Goodbye Bonn. Il 3 ottobre 2010 la Germania festeggia i vent’anni dalla riunificazione, e guarda a se stessa attraverso il passaggio della leadership del governo tedesco tra le mani di tre personalità molto diverse l’una dall’altra: Helmut Kohl, Gerhard Schröder, Angela Merkel. La memoria condivisa attorno all’era di Kohl è quella della riunificazione tedesca, della preghiera laica mano nella mano con Mitterrand, dell’abbraccio con Gorbaciov: strano destino per un leader, renano in tutti i sensi come lo era Adenauer, che durante la sua vita politica aveva dovuto lottare per imporre la sua visione di una Germania atlantica e unita sia agli occhi della Francia (che non la voleva) sia alla Russia (che non la poteva impedire), e che era salito alla ribalta della politica tedesca per la sua opposizione alla risoluzione del governo a guida Spd di Helmut Schmidt di vietare l’installazione degli “euromissili” sul suolo tedesco. Cancelliere dal 1982 al 1998, della Germania Federale prima e della Germania unita poi, a capo di coalizioni guidate dalla Cdu/Csu insieme ai liberali, Kohl non fu solo, dal punto di vista della politica estera, colui che, pur rimanendo ancorato fermamente all’Ovest, continuò la Ostpolitik incontrando nel 1987, per la prima volta nella storia, il capo della Germania Est, Honecker: Kohl fu anche in quel periodo il normalizzatore di un partito, i liberali della Fdp, da sempre vicini all’anima nera e völkisch della Germania più di quanto essi non vogliano riconoscere (a meno di non ricordare le esternazioni antisemite del leader del partito, Jürgen Möllemann, morto in un non chiarito incidente di paracadutismo nel 2003). Battuto alle elezioni del 1998 dalla coalizione rosso-verde di Schröder e Fischer, a partire dal 1999 Helmut Kohl si ritira gradualmente dalla vita politica, anche a causa dello scandalo dei fondi neri del partito, e di una giovane Angela Merkel che trova l’occasione per eliminare il padre nobile del partito – il primo nella lista dei patriarchi Wessis (occidentali) della Cdu che la nuova leader Ossie (orientale) riesce a mettere da parte.

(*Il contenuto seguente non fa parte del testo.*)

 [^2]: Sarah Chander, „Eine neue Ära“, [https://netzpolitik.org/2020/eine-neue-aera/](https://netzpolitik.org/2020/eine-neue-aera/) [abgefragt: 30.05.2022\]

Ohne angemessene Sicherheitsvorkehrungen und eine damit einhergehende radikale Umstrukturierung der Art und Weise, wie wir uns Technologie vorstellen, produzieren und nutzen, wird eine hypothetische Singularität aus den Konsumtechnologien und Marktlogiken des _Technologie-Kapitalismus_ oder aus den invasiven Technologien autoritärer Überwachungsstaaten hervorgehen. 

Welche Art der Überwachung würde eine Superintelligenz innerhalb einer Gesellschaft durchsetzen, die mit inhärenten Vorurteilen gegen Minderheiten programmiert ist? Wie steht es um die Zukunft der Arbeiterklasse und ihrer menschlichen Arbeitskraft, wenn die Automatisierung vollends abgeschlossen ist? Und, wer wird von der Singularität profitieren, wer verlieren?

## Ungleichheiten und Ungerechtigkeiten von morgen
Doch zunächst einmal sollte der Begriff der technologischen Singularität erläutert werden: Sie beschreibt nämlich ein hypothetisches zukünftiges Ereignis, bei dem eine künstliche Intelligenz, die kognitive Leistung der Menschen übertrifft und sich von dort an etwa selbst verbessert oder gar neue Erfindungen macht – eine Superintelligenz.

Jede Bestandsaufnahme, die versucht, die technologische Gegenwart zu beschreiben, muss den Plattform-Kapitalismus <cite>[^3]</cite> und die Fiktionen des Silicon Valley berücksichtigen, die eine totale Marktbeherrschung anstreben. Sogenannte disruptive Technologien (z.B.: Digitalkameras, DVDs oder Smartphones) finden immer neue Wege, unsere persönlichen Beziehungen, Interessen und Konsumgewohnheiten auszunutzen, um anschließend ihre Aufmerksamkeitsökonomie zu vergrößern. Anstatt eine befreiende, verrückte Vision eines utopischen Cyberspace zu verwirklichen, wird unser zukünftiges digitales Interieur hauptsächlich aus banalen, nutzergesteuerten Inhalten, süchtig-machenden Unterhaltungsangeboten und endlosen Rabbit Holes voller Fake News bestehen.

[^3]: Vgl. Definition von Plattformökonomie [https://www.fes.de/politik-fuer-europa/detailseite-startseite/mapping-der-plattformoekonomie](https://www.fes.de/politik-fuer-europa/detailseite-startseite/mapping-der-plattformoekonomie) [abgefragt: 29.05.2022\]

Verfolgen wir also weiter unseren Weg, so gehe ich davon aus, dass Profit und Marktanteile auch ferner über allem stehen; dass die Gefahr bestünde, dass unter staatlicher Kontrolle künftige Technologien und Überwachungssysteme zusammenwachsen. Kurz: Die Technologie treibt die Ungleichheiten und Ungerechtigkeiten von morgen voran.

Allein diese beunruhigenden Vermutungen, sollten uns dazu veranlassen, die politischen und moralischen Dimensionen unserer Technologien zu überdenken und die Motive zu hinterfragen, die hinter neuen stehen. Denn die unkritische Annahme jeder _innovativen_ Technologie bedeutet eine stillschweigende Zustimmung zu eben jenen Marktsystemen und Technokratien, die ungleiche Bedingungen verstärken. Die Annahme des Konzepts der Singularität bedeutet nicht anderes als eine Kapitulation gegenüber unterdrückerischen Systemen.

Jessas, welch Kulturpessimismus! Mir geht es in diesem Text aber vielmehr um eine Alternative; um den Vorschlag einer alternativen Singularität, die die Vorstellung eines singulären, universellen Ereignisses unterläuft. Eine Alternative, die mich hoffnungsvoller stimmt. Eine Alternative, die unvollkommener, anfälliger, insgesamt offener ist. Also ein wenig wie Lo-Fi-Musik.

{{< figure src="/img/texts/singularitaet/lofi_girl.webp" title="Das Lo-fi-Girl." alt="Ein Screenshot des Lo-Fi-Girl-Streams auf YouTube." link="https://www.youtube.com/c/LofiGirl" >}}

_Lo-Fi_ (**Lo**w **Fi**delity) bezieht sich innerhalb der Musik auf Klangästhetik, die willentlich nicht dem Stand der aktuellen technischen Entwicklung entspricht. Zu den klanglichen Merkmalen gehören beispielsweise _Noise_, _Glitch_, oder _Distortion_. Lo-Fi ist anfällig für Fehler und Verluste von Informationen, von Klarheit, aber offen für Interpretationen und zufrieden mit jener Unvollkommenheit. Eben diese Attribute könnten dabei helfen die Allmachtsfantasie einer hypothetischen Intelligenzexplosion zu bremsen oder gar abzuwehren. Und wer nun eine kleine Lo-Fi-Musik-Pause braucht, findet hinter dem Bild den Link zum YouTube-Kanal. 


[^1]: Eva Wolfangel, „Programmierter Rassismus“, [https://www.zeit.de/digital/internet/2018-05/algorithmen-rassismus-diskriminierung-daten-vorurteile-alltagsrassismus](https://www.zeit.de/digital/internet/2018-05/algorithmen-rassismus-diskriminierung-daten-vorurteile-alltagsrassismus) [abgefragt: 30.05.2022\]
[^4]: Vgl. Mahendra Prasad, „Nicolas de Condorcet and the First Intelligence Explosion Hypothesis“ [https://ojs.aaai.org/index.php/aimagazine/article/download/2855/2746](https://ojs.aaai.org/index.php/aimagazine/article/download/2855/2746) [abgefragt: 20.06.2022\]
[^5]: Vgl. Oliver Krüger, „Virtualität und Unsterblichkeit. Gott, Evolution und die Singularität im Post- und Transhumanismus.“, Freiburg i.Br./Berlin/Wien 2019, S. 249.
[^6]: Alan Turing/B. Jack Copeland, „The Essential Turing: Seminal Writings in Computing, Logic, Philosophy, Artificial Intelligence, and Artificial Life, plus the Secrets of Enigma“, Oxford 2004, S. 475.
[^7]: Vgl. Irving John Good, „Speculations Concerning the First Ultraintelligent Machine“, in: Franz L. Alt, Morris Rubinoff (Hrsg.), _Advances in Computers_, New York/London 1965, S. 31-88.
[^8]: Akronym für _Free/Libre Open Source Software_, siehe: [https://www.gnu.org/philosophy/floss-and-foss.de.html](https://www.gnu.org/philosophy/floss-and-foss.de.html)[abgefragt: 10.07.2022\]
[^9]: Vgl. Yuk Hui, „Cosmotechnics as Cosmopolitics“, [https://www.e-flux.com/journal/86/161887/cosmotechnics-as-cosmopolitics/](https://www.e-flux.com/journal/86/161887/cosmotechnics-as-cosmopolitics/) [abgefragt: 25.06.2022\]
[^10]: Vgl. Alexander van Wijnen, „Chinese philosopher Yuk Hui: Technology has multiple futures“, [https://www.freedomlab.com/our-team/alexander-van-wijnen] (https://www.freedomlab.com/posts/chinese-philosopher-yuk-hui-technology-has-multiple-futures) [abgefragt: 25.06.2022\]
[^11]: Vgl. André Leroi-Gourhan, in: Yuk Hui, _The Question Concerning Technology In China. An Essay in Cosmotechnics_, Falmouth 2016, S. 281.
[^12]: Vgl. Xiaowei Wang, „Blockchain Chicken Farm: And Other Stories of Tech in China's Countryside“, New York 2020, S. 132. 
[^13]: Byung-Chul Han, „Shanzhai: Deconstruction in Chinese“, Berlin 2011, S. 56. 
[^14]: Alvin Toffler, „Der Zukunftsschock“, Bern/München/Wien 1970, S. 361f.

Gli anni del governo rosso-verde (1998-2005) sono all’insegna del duo Schröder e Fischer, più che del solo cancelliere. I due ex leader della Germania sessantottina rappresentano un cambio di coalizione di governo, ma anche un cambio generazionale e culturale di grande portata: tanto più se vista insieme allo spostamento della capitale dalla Renania cattolica, Bonn, alla capitale del secolarismo europeo, Berlino – uno spostamento votato a strettissima maggioranza dal Parlamento di Bonn nel giugno 1991 e avvenuto nell’estate 1999. A una politica estera di nuove relazioni con la Russia (che a fine carriera politica Schröder riuscirà a mettere a frutto come consulente di compagnie petrolifere), si accompagnano le tensioni con gli Stati Uniti di G.W. Bush e la precoce opposizione alla guerra in Iraq, grazie alla quale la Spd e i Verdi vincono di nuovo le elezioni nell’ottobre 2002. La coraggiosa agenda di riforme sociali e del mercato del lavoro (“Agenda 2010 - Hartz IV”) costa alla Spd un’emorragia di iscritti e di voti, e la nascita di un partito alla sua sinistra, con la rottura del tabù costituzionale tedesco, per il quale la Spd era l’argine a sinistra del quale nessuna forza politica poteva sfuggire alla qualifica di anti-sistema. Il “Partito del lavoro e della giustizia sociale” (Wasg) e il “Partito del socialismo democratico” (Pds, erede legale della partito-Stato della Sed nella Ddr) si riuniscono nel 2005 sotto la sigla “Die Linke”, evoluzione bipartitica del dualismo interno alla Spd, tra il riformismo di Schröder e il massimalismo di Oskar Lafontaine (già candidato della Spd a cancelliere nel 1990, l’anno della riunificazione).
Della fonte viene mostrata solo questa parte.